La gestione dell’attuale emergenza sanitaria da coronavirus ha evidenziato in tutta la sua gravità, al netto dell’indiscutibile impegno e dei risultati sul campo di medici e sanitari, la vulnerabilità del nostro Sistema sanitario nazionale (Ssn) che sconta un decennio di tagli lineari, di mancati investimenti in risorse umane, di striscianti guerriglie tra le varie regioni ad iniziare dalla ripartizione del fondo sanitario nazionale, di modelli organizzativi troppo spesso autoreferenziali, di discutibili politiche del personale.

Di fatto la sanità italiana ha assunto, in questi anni, una connotazione a “macchia di leopardo” che non si è limitata alle sole regioni, ma si è estesa a tutte le aziende se non addirittura alle singole professioni tanto da disorientare gli operatori sanitari di fronte ad una situazione emergente, come l’epidemia da Covid-19, la cui complessa gestione necessita, invece, di una linea di indirizzo univoca senza nessuna “fuga in avanti”.

Come Cimo-Fesmed, sindacato dei medici, abbiamo ritenuto opportuno avviare una rapidissima indagine negli ospedali italiani chiedendo ai medici di tutte le branche specialistiche quale è la loro percezione rispetto ad alcuni strumenti di prevenzione che le aziende devono mettere a disposizione a tutela della propria sicurezza nel proprio luogo di lavoro.

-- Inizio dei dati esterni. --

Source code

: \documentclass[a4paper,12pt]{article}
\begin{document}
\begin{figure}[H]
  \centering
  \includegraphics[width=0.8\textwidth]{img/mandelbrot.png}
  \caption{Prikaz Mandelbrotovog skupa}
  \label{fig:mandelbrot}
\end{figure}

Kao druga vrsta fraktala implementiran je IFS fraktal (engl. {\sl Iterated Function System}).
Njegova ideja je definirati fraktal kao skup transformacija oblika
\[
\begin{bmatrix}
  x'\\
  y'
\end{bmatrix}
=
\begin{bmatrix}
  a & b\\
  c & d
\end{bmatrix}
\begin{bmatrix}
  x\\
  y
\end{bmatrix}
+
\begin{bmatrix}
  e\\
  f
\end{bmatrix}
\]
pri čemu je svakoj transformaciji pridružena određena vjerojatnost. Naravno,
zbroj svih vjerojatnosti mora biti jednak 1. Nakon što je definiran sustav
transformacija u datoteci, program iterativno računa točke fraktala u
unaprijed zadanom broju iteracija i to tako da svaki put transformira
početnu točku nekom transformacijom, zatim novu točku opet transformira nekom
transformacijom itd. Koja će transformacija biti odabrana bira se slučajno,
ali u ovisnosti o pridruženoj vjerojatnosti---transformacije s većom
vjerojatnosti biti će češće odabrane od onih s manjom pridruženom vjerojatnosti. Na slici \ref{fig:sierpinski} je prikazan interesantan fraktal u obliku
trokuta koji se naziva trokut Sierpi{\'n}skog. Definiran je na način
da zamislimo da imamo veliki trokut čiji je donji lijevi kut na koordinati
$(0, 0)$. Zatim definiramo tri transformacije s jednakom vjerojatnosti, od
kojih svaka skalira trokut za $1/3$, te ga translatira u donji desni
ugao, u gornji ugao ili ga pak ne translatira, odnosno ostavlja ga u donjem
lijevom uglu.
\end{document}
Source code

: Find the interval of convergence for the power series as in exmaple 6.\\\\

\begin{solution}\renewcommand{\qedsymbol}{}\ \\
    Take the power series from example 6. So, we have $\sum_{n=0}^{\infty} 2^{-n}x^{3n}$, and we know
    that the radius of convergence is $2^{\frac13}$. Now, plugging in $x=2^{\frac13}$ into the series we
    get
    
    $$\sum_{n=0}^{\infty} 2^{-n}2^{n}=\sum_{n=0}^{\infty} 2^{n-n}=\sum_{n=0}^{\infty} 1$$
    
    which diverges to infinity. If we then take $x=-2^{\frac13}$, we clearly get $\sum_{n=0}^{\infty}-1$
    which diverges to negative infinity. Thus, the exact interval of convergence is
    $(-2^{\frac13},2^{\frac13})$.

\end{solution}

La percezione del singolo medico rappresenta infatti quell’elemento di valutazione che diventa essenziale perché evidenzia le difficoltà che i colleghi incontrano nelle strutture trovandosi in prima linea senza armi ma “solo” con le proprie competenze professionali.

L’indagine ha coinvolto in pochi giorni 450 medici che operano nelle strutture sanitarie italiane, ha interessato specialisti di tutte le branche mediche, chirurgiche e direzionali e, in alcuni casi, più medici della medesima struttura proprio per capire la percezione vista dal singolo operatore rispetto al proprio contesto lavorativo.

I DATI RACCOLTI

Il primo quesito riguardava la dotazione dei dispositivi di protezione individuale: ebbene solo il 26,9% ha risposto che la propria struttura sanitaria ne dispone a sufficienza, mentre il 20,2% ritiene che gli stessi DPI siano in dotazione solo presso i reparti a rischio.

tabella 1

Rispetto alla implementazione di percorsi interni specifici, seconda domanda, ben il 56% dei medici ha risposto in modo negativo, o ha affermato di non esserne a conoscenza (il 30,3%).

tabella 2

Analogo discorso, terzo interrogativo posto ai medici ospedalieri, sulle aree di isolamento per potenziali pazienti affetti da Covid-19, dove il 56,7% degli intervistati ha risposto di no (23,7%) o di non esserne a conoscenza (29,4%).

tabella 3

Sulla implementazione di specifiche misure organizzative nel Pronto Soccorso, quarta domanda, solo il 44% ha risposto in modo positivo.

tabella 4

Infine, alla domanda sul livello di informazione esistente all’interno della struttura ospedaliera, emerge, in modo chiaro, che solo il 17,8% ha fatto formazione e ha avuto informazione, che nel 14,2% dei casi sono stati coinvolti solo i responsabili di struttura e che nel 49,3% degli intervistati ha evidenziato l’assenza di iniziative aziendali.

tabella 5

Il test, che non pretendeva di avere una valenza statistica, si prefiggeva di cogliere come la situazione riguardante il Covid-19 fosse percepita dal personale medico. E le risposte fornite dimostrano, ancora una volta, che la sanità italiana non può andare avanti in queste condizioni, che l’autonomia differenziata, di fatto già in atto, non è in grado di fronteggiare possibili emergenze sanitarie; che la stessa crea insicurezza tra gli operatori sanitari e disparità di accesso alle cure. È allora davvero questa l’ultima occasione per rivedere seriamente il nostro servizio sanitario nazionale nell’ottica dell’accessibilità, uniformità e sicurezza delle cure.